> _What to produce_
Once you find the line that contains "die eingebaute Kamera", write out that line and every line after it to the end of the records, exactly and with nothing else.

> _Given entries_

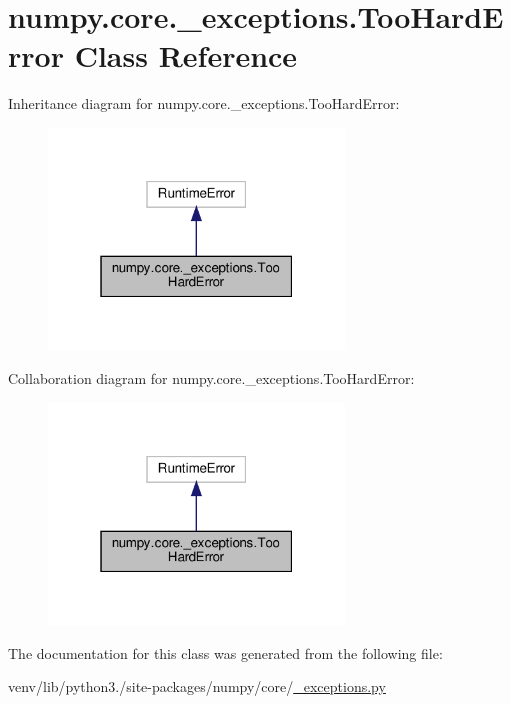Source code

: \hypertarget{classnumpy_1_1core_1_1__exceptions_1_1TooHardError}{}\section{numpy.\+core.\+\_\+exceptions.\+Too\+Hard\+Error Class Reference}
\label{classnumpy_1_1core_1_1__exceptions_1_1TooHardError}


Inheritance diagram for numpy.\+core.\+\_\+exceptions.\+Too\+Hard\+Error\+:
\nopagebreak
\begin{figure}[H]
\begin{center}
\leavevmode
\includegraphics[width=223pt]{classnumpy_1_1core_1_1__exceptions_1_1TooHardError__inherit__graph}
\end{center}
\end{figure}


Collaboration diagram for numpy.\+core.\+\_\+exceptions.\+Too\+Hard\+Error\+:
\nopagebreak
\begin{figure}[H]
\begin{center}
\leavevmode
\includegraphics[width=223pt]{classnumpy_1_1core_1_1__exceptions_1_1TooHardError__coll__graph}
\end{center}
\end{figure}


The documentation for this class was generated from the following file\+:\begin{DoxyCompactItemize}
\item 
venv/lib/python3./site-\/packages/numpy/core/\hyperlink{__exceptions_8py}{\+\_\+exceptions.\+py}\end{DoxyCompactItemize}
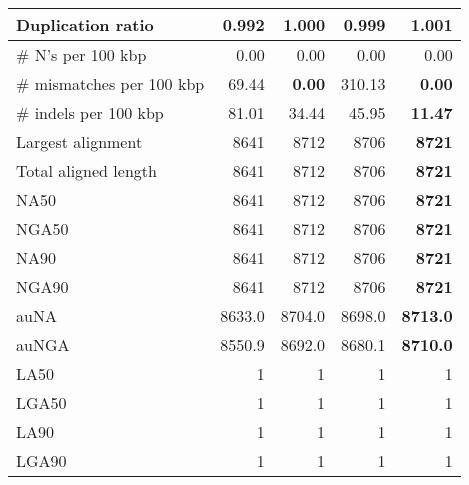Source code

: \documentclass[12pt,a4paper]{article}
\begin{document}
\begin{table}[ht]
\begin{center}
\begin{tabular}{|l*{4}{|r}|}
Duplication ratio & {\bf 0.992} & 1.000 & 0.999 & 1.001 \\ \hline
\# N's per 100 kbp & 0.00 & 0.00 & 0.00 & 0.00 \\ \hline
\# mismatches per 100 kbp & 69.44 & {\bf 0.00} & 310.13 & {\bf 0.00} \\ \hline
\# indels per 100 kbp & 81.01 & 34.44 & 45.95 & {\bf 11.47} \\ \hline
Largest alignment & 8641 & 8712 & 8706 & {\bf 8721} \\ \hline
Total aligned length & 8641 & 8712 & 8706 & {\bf 8721} \\ \hline
NA50 & 8641 & 8712 & 8706 & {\bf 8721} \\ \hline
NGA50 & 8641 & 8712 & 8706 & {\bf 8721} \\ \hline
NA90 & 8641 & 8712 & 8706 & {\bf 8721} \\ \hline
NGA90 & 8641 & 8712 & 8706 & {\bf 8721} \\ \hline
auNA & 8633.0 & 8704.0 & 8698.0 & {\bf 8713.0} \\ \hline
auNGA & 8550.9 & 8692.0 & 8680.1 & {\bf 8710.0} \\ \hline
LA50 & 1 & 1 & 1 & 1 \\ \hline
LGA50 & 1 & 1 & 1 & 1 \\ \hline
LA90 & 1 & 1 & 1 & 1 \\ \hline
LGA90 & 1 & 1 & 1 & 1 \\ \hline
\end{tabular}
\end{center}
\end{table}
\end{document}

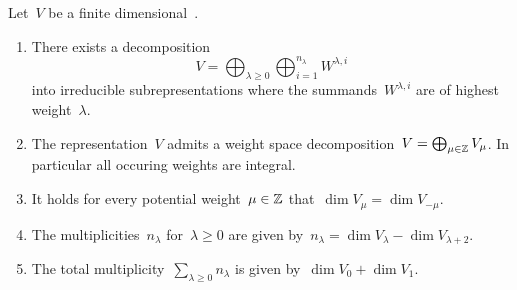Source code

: \begin{theorem}
  \label{finite dimensional representations of sl2}
  Let~$V$ be a finite dimensional~{}.
  \begin{enumerate}
    \item
      There exists a decomposition
      \begin{equation}
        \label{decomposition into irreps}
        V
        =
        \bigoplus_{\lambda \geq 0}
        \bigoplus_{i=1}^{n_\lambda}
        W^{\lambda,i}
      \end{equation}
      into irreducible subrepresentations where the summands~$W^{\lambda,i}$ are of highest weight~$\lambda$.
    \item
      The representation~$V$ admits a weight space decomposition~$V = \bigoplus_{\mu \in \mathbb{Z}} V_\mu$.
      In particular all occuring weights are integral.
    \item
      It holds for every potential weight~$\mu \in \mathbb{Z}$ that~$\dim V_\mu = \dim V_{-\mu}$.
    \item
      \label{calculation of multiplicities}
      The multiplicities~$n_\lambda$ for~$\lambda \geq 0$ are given by~$n_\lambda = \dim V_\lambda - \dim V_{\lambda+2}$.
    \item
      The total multiplicity~$\sum_{\lambda \geq 0} n_\lambda$ is given by~$\dim V_0 + \dim V_1$.
  \end{enumerate}
\end{theorem}


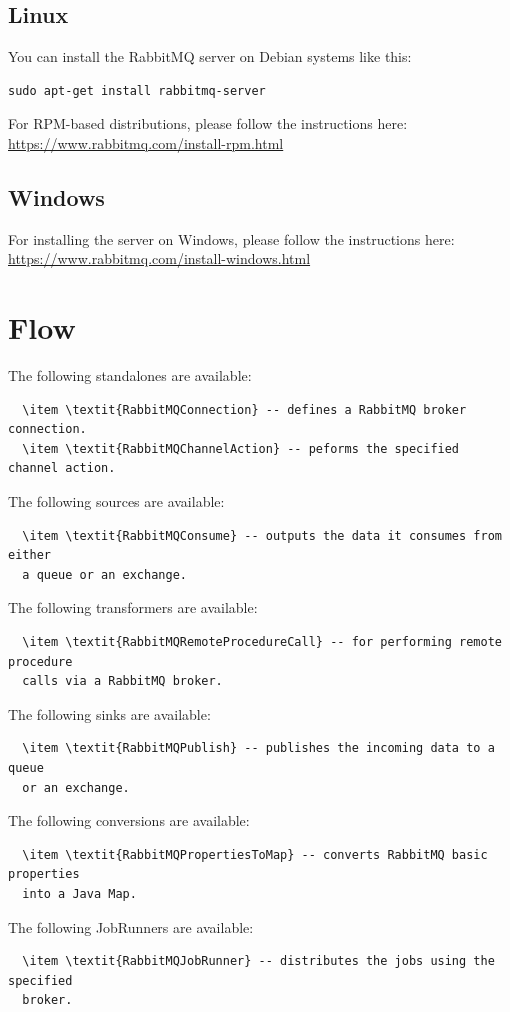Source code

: \documentclass[a4paper]{book}
\begin{document}
\section{Linux}
You can install the RabbitMQ server on Debian systems like this:
\begin{verbatim}
sudo apt-get install rabbitmq-server
\end{verbatim}

\noindent For RPM-based distributions, please follow the instructions here: \\
\url{https://www.rabbitmq.com/install-rpm.html}{}

\section{Windows}
For installing the server on Windows, please follow the instructions here: \\
\url{https://www.rabbitmq.com/install-windows.html}{}

\chapter{Flow}
The following standalones are available:
\begin{verbatim}
  \item \textit{RabbitMQConnection} -- defines a RabbitMQ broker connection.
  \item \textit{RabbitMQChannelAction} -- peforms the specified channel action.
\end{verbatim}

The following sources are available:
\begin{verbatim}
  \item \textit{RabbitMQConsume} -- outputs the data it consumes from either
  a queue or an exchange.
\end{verbatim}

The following transformers are available:
\begin{verbatim}
  \item \textit{RabbitMQRemoteProcedureCall} -- for performing remote procedure
  calls via a RabbitMQ broker.
\end{verbatim}

The following sinks are available:
\begin{verbatim}
  \item \textit{RabbitMQPublish} -- publishes the incoming data to a queue
  or an exchange.
\end{verbatim}

The following conversions are available:
\begin{verbatim}
  \item \textit{RabbitMQPropertiesToMap} -- converts RabbitMQ basic properties
  into a Java Map.
\end{verbatim}

The following JobRunners are available:
\begin{verbatim}
  \item \textit{RabbitMQJobRunner} -- distributes the jobs using the specified
  broker.
\end{verbatim}



\end{document}
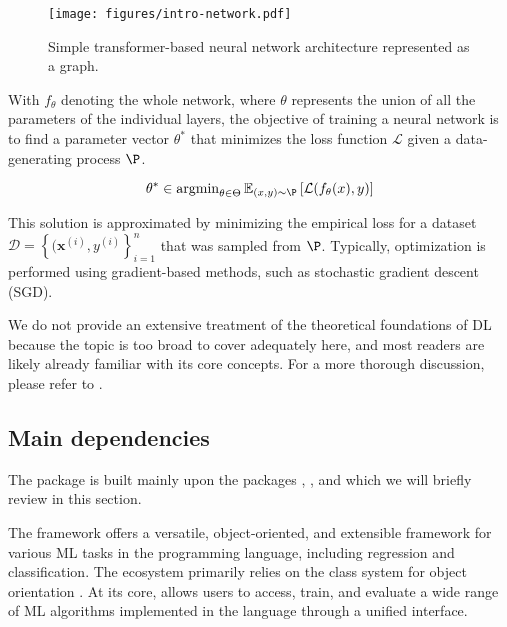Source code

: \documentclass[article]{jss}
\theoremstyle{definition}
\begin{document}
\begin{figure}[h]
    \centering
    \texttt{[image: figures/intro-network.pdf]}
    \caption{Simple transformer-based neural network architecture represented as a graph.}
    \label{fig:intro-network}
\end{figure}

With $f_\theta$ denoting the whole network, where $\theta$ represents the union of all the parameters of the individual layers, the objective of training a neural network is to find a parameter vector $\theta^*$ that minimizes the loss function $\mathcal{L}$ given a data-generating process $\P$.

\begin{equation}
\theta^* \in \operatorname{argmin}_{\theta \in \Theta} \mathbb{E}_{(x, y) \sim \P} \left[ \mathcal{L}(f_{\theta}(x), y) \right]
\end{equation}

This solution is approximated by minimizing the empirical loss for a dataset $\mathcal{D} = \left\{ (\mathbf{x}^{(i)}, y^{(i)} \right\}_{i=1}^n$ that was sampled from $\P$.
Typically, optimization is performed using gradient-based methods, such as stochastic gradient descent (SGD).

We do not provide an extensive treatment of the theoretical foundations of DL because the topic is too broad to cover adequately here, and most readers are likely already familiar with its core concepts. For a more thorough discussion, please refer to \cite{bishop2023deep}.

\subsection{Main dependencies}

The  \rlang{} package is built mainly upon the \rlang{} packages  \citep{ref-mlr32019},  \citep{ref-mlr3pipelines2021}, and  \citep{ref-torch2025} which we will briefly review in this section.

The  framework offers a versatile, object-oriented, and extensible framework for various ML tasks in the \rlang{} programming language, including regression and classification.
The ecosystem primarily relies on the  class system for object orientation \citep{ref-r6chang}.
At its core,  allows users to access, train, and evaluate a wide range of ML algorithms implemented in the \rlang{} language through a unified interface.
\end{document}
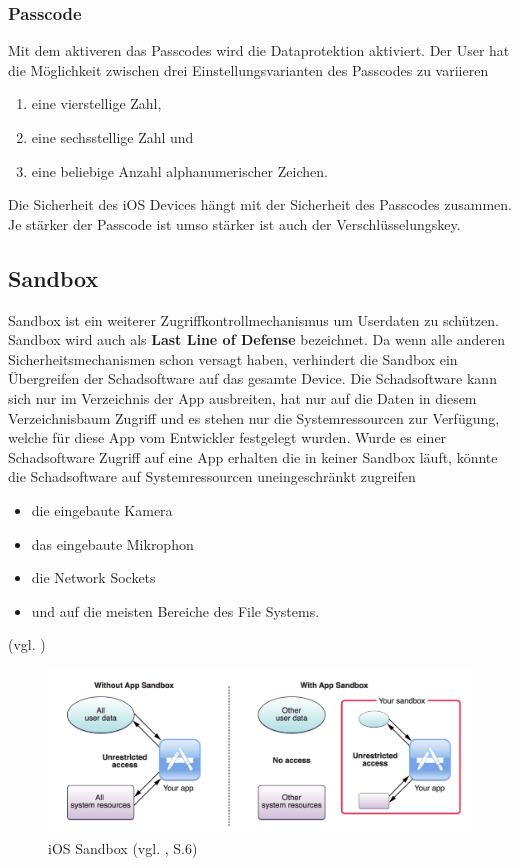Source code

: \subsubsection{Passcode}
\label{sec:Passcode}

Mit dem aktiveren das Passcodes wird die Dataprotektion aktiviert. Der User hat die Möglichkeit zwischen drei Einstellungsvarianten des Passcodes zu variieren
\begin{enumerate}
    \item eine vierstellige Zahl,
    \item eine sechsstellige Zahl und
    \item eine beliebige Anzahl alphanumerischer Zeichen.
\end{enumerate}
Die Sicherheit des iOS Devices hängt mit der Sicherheit des Passcodes zusammen. Je stärker der Passcode ist umso stärker ist auch der Verschlüsselungskey.


\subsection{Sandbox}
\label{sec:Sandbox}

Sandbox ist ein weiterer Zugriffkontrollmechanismus um Userdaten zu schützen. Sandbox wird auch als \textbf{Last Line of Defense} bezeichnet. Da wenn alle anderen Sicherheitsmechanismen schon versagt haben, verhindert die Sandbox ein Übergreifen der Schadsoftware auf das gesamte Device. Die Schadsoftware kann sich nur im Verzeichnis der App ausbreiten, hat nur auf die Daten in diesem Verzeichnisbaum Zugriff und es stehen nur die Systemressourcen zur Verfügung, welche für diese App vom Entwickler festgelegt wurden. Wurde es einer Schadsoftware Zugriff auf eine App erhalten die in keiner Sandbox läuft, könnte die Schadsoftware auf Systemressourcen uneingeschränkt zugreifen
\begin{itemize}
    \item die eingebaute Kamera
    \item das eingebaute Mikrophon
    \item die Network Sockets
    \item und auf die meisten Bereiche des File Systems.
\end{itemize}

(vgl. \cite{Apple[6], Sandbox[1], Sandbox[2],Sandbox[3], Sandbox[4], Sandbox[5]})

\begin{figure}[!ht]
        \centering
                \includegraphics[scale=0.6]{iOSsandbox}
        \caption{iOS Sandbox (vgl. \cite{Sandbox[3]}, S.6)}
        \label{fig:iOSsandbox}
\end{figure}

> _Result of this exercise_
    \item die eingebaute Kamera
    \item das eingebaute Mikrophon
    \item die Network Sockets
    \item und auf die meisten Bereiche des File Systems.
\end{itemize}

(vgl. \cite{Apple[6], Sandbox[1], Sandbox[2],Sandbox[3], Sandbox[4], Sandbox[5]})

\begin{figure}[!ht]
        \centering
                \includegraphics[scale=0.6]{iOSsandbox}
        \caption{iOS Sandbox (vgl. \cite{Sandbox[3]}, S.6)}
        \label{fig:iOSsandbox}
\end{figure}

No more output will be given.